▶ [Your objective]: Copy, exactly and without additions, every line in the records below from the one holding "nature of short" through the one holding "independent attributes, such", both ends included.

▶ [Input data]:
-- -- --
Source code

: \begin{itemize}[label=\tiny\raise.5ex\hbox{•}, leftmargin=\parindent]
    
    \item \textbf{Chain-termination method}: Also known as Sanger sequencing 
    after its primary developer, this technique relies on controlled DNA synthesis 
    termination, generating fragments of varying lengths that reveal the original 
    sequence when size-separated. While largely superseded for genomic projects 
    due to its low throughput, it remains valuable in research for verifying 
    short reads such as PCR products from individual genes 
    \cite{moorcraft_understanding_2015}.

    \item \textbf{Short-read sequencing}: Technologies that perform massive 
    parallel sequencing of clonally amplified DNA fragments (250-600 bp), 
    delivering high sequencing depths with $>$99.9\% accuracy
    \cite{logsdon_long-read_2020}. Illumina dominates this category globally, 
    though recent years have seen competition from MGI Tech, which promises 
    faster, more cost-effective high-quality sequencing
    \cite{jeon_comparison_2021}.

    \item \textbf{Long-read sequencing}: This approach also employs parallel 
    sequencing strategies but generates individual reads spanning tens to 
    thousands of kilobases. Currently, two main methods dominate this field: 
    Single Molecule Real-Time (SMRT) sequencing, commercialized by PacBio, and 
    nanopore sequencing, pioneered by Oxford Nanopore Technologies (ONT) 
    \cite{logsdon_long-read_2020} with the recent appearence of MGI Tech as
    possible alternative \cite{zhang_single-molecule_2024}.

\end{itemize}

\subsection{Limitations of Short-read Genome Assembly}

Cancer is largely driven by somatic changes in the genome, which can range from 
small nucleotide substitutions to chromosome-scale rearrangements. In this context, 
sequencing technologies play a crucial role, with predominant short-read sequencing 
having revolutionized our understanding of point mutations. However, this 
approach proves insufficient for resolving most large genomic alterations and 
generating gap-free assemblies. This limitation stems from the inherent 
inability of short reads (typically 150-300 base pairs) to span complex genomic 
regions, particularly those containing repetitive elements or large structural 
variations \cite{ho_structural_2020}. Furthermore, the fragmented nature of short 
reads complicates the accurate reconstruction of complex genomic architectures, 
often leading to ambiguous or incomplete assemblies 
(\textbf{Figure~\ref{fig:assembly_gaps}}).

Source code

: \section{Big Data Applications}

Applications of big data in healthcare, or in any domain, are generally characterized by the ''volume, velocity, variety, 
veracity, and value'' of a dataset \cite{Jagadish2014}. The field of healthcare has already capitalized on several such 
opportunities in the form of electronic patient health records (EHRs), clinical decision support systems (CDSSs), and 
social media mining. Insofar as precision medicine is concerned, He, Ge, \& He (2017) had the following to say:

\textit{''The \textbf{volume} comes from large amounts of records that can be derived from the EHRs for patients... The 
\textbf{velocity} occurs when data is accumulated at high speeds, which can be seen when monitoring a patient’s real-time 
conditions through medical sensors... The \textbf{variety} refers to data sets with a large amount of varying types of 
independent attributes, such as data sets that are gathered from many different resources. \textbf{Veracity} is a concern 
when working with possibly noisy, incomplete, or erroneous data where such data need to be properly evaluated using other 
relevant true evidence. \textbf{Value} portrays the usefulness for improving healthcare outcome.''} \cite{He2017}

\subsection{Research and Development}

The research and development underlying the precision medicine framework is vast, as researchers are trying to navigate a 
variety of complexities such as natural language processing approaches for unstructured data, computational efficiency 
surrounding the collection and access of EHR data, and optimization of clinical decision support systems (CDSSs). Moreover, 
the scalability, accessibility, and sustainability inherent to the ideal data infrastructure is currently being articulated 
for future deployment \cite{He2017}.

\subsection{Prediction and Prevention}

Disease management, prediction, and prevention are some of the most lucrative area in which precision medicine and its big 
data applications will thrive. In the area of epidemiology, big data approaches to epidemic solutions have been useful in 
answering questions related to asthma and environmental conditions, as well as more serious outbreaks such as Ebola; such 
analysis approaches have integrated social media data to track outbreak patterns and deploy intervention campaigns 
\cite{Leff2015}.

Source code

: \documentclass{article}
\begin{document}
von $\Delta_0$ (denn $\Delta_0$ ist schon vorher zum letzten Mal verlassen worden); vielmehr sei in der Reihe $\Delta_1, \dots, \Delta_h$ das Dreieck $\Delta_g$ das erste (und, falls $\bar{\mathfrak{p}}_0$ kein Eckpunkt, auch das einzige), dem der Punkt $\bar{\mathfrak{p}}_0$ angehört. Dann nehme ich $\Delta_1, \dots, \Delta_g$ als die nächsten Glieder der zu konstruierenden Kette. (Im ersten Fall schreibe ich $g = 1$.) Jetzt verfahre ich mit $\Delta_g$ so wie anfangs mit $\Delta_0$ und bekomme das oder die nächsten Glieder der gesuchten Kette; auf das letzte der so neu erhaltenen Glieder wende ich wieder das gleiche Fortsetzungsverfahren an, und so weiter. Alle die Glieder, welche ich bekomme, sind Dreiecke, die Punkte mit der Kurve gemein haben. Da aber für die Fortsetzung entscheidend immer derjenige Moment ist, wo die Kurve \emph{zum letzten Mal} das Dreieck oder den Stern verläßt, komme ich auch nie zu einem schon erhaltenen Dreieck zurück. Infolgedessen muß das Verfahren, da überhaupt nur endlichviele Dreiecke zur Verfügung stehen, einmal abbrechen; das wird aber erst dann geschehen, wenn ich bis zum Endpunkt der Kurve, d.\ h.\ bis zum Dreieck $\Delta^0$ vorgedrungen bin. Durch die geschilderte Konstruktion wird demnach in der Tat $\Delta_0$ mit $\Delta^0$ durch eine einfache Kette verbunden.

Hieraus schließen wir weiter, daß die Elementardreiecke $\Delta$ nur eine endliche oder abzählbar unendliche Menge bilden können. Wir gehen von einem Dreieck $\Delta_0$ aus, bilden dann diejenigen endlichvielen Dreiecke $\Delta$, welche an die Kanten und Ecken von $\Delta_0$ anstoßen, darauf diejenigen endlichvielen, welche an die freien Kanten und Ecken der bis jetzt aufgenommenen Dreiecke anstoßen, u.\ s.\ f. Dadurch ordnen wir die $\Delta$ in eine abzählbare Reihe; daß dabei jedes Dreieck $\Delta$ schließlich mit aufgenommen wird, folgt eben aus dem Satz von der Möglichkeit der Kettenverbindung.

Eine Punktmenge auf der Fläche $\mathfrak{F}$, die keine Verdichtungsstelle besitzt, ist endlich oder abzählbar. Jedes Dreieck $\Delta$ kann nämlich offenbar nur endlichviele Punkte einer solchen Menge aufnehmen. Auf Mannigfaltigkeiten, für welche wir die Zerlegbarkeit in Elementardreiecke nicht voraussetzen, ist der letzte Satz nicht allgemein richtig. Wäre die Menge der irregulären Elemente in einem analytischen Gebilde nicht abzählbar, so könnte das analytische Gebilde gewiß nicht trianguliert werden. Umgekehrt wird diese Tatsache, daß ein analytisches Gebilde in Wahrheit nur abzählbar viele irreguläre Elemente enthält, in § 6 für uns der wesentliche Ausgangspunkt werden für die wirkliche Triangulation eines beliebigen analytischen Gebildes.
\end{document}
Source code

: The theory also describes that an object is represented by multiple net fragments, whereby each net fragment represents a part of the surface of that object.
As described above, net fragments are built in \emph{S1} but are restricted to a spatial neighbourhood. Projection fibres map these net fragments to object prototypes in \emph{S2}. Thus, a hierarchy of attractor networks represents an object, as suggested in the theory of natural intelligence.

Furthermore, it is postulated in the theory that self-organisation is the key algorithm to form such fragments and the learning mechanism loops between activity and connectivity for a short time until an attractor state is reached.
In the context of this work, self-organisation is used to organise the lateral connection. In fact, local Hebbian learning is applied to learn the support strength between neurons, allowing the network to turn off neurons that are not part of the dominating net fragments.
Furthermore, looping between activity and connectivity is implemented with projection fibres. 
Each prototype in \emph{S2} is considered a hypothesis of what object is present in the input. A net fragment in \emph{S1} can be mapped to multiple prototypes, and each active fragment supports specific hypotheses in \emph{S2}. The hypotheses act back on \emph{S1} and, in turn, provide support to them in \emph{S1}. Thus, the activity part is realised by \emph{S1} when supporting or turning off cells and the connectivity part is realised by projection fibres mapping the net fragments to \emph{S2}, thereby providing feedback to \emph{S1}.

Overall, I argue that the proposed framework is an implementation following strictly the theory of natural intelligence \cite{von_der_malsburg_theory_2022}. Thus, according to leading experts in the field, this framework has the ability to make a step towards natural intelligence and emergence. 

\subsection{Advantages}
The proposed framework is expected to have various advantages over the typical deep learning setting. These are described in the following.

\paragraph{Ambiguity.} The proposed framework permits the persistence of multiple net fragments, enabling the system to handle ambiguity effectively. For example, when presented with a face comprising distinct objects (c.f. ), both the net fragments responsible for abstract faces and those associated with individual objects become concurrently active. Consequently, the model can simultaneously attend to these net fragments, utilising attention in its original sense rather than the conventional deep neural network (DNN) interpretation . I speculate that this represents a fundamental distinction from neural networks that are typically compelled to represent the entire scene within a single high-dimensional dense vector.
-- -- --
▶ [Your response]:
variations \cite{ho_structural_2020}. Furthermore, the fragmented nature of short 
reads complicates the accurate reconstruction of complex genomic architectures, 
often leading to ambiguous or incomplete assemblies 
(\textbf{Figure~\ref{fig:assembly_gaps}}).

Source code

: \section{Big Data Applications}

Applications of big data in healthcare, or in any domain, are generally characterized by the ''volume, velocity, variety, 
veracity, and value'' of a dataset \cite{Jagadish2014}. The field of healthcare has already capitalized on several such 
opportunities in the form of electronic patient health records (EHRs), clinical decision support systems (CDSSs), and 
social media mining. Insofar as precision medicine is concerned, He, Ge, \& He (2017) had the following to say:

\textit{''The \textbf{volume} comes from large amounts of records that can be derived from the EHRs for patients... The 
\textbf{velocity} occurs when data is accumulated at high speeds, which can be seen when monitoring a patient’s real-time 
conditions through medical sensors... The \textbf{variety} refers to data sets with a large amount of varying types of 
independent attributes, such as data sets that are gathered from many different resources. \textbf{Veracity} is a concern 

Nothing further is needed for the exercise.